■ **Task description**
Go line by line through the records below. Copy whichever lines contain the string "href".

[Collected data]
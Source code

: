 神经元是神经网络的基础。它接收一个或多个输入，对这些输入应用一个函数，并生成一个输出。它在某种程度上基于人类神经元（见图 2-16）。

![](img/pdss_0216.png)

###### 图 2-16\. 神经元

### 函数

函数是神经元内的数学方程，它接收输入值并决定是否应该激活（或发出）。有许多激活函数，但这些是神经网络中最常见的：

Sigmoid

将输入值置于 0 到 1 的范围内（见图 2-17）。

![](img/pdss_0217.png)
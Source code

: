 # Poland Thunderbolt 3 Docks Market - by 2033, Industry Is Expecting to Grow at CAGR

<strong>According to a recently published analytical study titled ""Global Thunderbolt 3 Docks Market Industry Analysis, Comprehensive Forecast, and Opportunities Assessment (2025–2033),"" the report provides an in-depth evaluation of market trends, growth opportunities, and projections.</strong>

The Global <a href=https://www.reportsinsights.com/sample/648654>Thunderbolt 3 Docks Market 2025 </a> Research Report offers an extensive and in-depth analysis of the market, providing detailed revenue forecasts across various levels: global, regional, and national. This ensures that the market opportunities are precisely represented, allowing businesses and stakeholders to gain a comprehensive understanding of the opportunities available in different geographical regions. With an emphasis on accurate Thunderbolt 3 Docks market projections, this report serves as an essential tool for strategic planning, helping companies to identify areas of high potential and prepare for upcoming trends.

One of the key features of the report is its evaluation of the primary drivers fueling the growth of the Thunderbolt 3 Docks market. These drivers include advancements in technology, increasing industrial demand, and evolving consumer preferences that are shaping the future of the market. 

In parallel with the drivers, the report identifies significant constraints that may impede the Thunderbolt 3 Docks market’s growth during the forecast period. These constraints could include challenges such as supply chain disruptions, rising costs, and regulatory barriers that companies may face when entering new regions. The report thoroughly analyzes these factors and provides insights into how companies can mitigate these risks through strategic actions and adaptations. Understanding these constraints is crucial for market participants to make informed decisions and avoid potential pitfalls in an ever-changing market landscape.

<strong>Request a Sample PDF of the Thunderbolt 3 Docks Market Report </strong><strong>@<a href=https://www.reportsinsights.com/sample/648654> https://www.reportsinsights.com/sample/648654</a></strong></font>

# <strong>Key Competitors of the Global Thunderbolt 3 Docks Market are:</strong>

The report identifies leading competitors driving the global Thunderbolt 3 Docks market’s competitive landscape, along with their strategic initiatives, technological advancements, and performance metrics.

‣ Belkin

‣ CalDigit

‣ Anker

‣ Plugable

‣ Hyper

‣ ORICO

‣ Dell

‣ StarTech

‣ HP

■ **Your solution**
The Global <a href=https://www.reportsinsights.com/sample/648654>Thunderbolt 3 Docks Market 2025 </a> Research Report offers an extensive and in-depth analysis of the market, providing detailed revenue forecasts across various levels: global, regional, and national. This ensures that the market opportunities are precisely represented, allowing businesses and stakeholders to gain a comprehensive understanding of the opportunities available in different geographical regions. With an emphasis on accurate Thunderbolt 3 Docks market projections, this report serves as an essential tool for strategic planning, helping companies to identify areas of high potential and prepare for upcoming trends.
<strong>Request a Sample PDF of the Thunderbolt 3 Docks Market Report </strong><strong>@<a href=https://www.reportsinsights.com/sample/648654> https://www.reportsinsights.com/sample/648654</a></strong></font>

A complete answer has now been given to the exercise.